--- The input ---

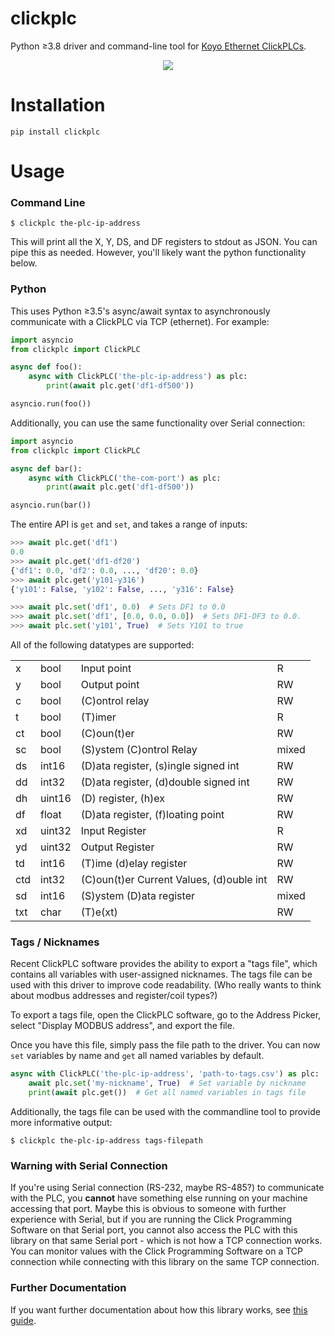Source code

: clickplc
========

Python ≥3.8 driver and command-line tool for [Koyo Ethernet ClickPLCs](https://www.automationdirect.com/clickplcs).

<p align="center">
  <img src="https://www.automationdirect.com/microsites/clickplcs/images/expandedclick.jpg" />
</p>

Installation
============

```
pip install clickplc
```

Usage
=====

### Command Line

```
$ clickplc the-plc-ip-address
```

This will print all the X, Y, DS, and DF registers to stdout as JSON. You can pipe
this as needed. However, you'll likely want the python functionality below.

### Python

This uses Python ≥3.5's async/await syntax to asynchronously communicate with
a ClickPLC via TCP (ethernet). For example:

```python
import asyncio
from clickplc import ClickPLC

async def foo():
    async with ClickPLC('the-plc-ip-address') as plc:
        print(await plc.get('df1-df500'))

asyncio.run(foo())
```

Additionally, you can use the same functionality over Serial connection:
```python
import asyncio
from clickplc import ClickPLC

async def bar():
    async with ClickPLC('the-com-port') as plc:
        print(await plc.get('df1-df500'))

asyncio.run(bar())
```

The entire API is `get` and `set`, and takes a range of inputs:

```python
>>> await plc.get('df1')
0.0
>>> await plc.get('df1-df20')
{'df1': 0.0, 'df2': 0.0, ..., 'df20': 0.0}
>>> await plc.get('y101-y316')
{'y101': False, 'y102': False, ..., 'y316': False}

>>> await plc.set('df1', 0.0)  # Sets DF1 to 0.0
>>> await plc.set('df1', [0.0, 0.0, 0.0])  # Sets DF1-DF3 to 0.0.
>>> await plc.set('y101', True)  # Sets Y101 to true
```

All of the following datatypes are supported:

|  |  |  | |
|---|---|---|---|
| x | bool | Input point | R |
| y | bool | Output point | RW |
| c | bool | (C)ontrol relay | RW |
| t | bool | (T)imer | R |
| ct | bool | (C)oun(t)er | RW |
| sc | bool | (S)ystem (C)ontrol Relay | mixed |
| ds | int16 | (D)ata register, (s)ingle signed int | RW |
| dd | int32 | (D)ata register, (d)double signed int | RW |
| dh | uint16| (D) register, (h)ex | RW |
| df | float | (D)ata register, (f)loating point | RW |
| xd | uint32| Input Register | R |
| yd | uint32| Output Register | RW |
| td | int16 | (T)ime (d)elay register | RW |
| ctd | int32 | (C)oun(t)er Current Values, (d)ouble int | RW |
| sd | int16 | (S)ystem (D)ata register | mixed |
| txt| char| (T)e(xt) | RW |

### Tags / Nicknames

Recent ClickPLC software provides the ability to export a "tags file", which
contains all variables with user-assigned nicknames. The tags file can be used
with this driver to improve code readability. (Who really wants to think about
modbus addresses and register/coil types?)

To export a tags file, open the ClickPLC software, go to the Address Picker,
select "Display MODBUS address", and export the file.

Once you have this file, simply pass the file path to the driver. You can now
`set` variables by name and `get` all named variables by default.

```python
async with ClickPLC('the-plc-ip-address', 'path-to-tags.csv') as plc:
    await plc.set('my-nickname', True)  # Set variable by nickname
    print(await plc.get())  # Get all named variables in tags file
```

Additionally, the tags file can be used with the commandline tool to provide more informative output:
```
$ clickplc the-plc-ip-address tags-filepath
```

### Warning with Serial Connection
If you're using Serial connection (RS-232, maybe RS-485?) to communicate with the PLC, you **cannot** have something else running on your machine accessing that port. Maybe this is obvious to someone with further experience with Serial, but if you are running the Click Programming Software on that Serial port, you cannot also access the PLC with this library on that same Serial port - which is not how a TCP connection works. You can monitor values with the Click Programming Software on a TCP connection while connecting with this library on the same TCP connection.

### Further Documentation
If you want further documentation about how this library works, see [this guide](docs.md).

---

== Work item ==
From the entries, copy every line in which the string "about" can be found.

== Response ==
with this driver to improve code readability. (Who really wants to think about
If you want further documentation about how this library works, see [this guide](docs.md).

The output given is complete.